Printing a ColoredPattern shows the original and compressed patterns side by side, along with a summary of the coloring:

from asdex import jacobian_coloring

coloring = jacobian_coloring(f, input_shape=200)

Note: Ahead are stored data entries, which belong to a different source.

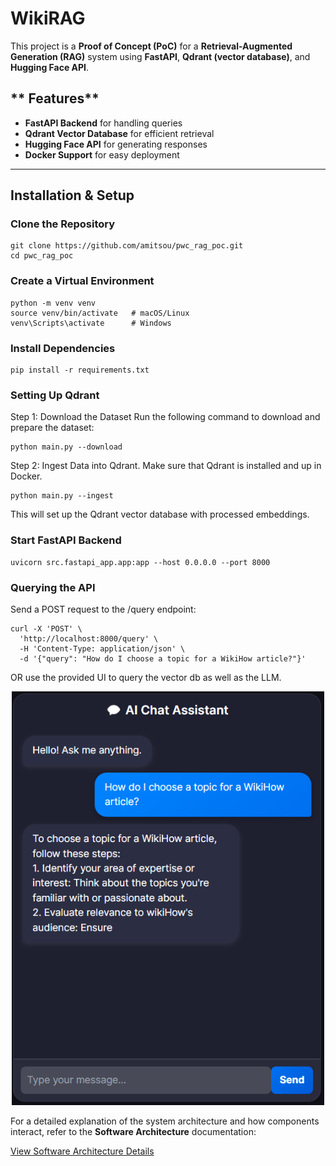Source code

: # **WikiRAG**

This project is a **Proof of Concept (PoC)** for a **Retrieval-Augmented Generation (RAG)** system using **FastAPI**, **Qdrant (vector database)**, and **Hugging Face API**.

## ** Features**
- **FastAPI Backend** for handling queries
- **Qdrant Vector Database** for efficient retrieval
- **Hugging Face API** for generating responses
- **Docker Support** for easy deployment

---

## Installation & Setup

### Clone the Repository
```
git clone https://github.com/amitsou/pwc_rag_poc.git
cd pwc_rag_poc
```

### Create a Virtual Environment
```
python -m venv venv
source venv/bin/activate   # macOS/Linux
venv\Scripts\activate      # Windows
```

### Install Dependencies
```
pip install -r requirements.txt
```

### Setting Up Qdrant
Step 1: Download the Dataset
Run the following command to download and prepare the dataset:

```
python main.py --download
```

Step 2: Ingest Data into Qdrant. Make sure that Qdrant is installed and up in Docker.

```
python main.py --ingest
```
This will set up the Qdrant vector database with processed embeddings.

### Start FastAPI Backend
```
uvicorn src.fastapi_app.app:app --host 0.0.0.0 --port 8000
```

### Querying the API
Send a POST request to the /query endpoint:

```
curl -X 'POST' \
  'http://localhost:8000/query' \
  -H 'Content-Type: application/json' \
  -d '{"query": "How do I choose a topic for a WikiHow article?"}'
```

OR use the provided UI to query the vector db as well as the LLM.


<p align="center">
  <img src="src/fastapi_app/static/images/rag_example.png" alt="RAG Example" width="500"/>
</p>

For a detailed explanation of the system architecture and how components interact, refer to the **Software Architecture** documentation:

[View Software Architecture Details](docs/software_architecture.md)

ColoredPattern(199×200, nnz=398, sparsity=99.0%, JVP, 2 colors)
  2 JVPs (instead of 199 VJPs or 200 JVPs)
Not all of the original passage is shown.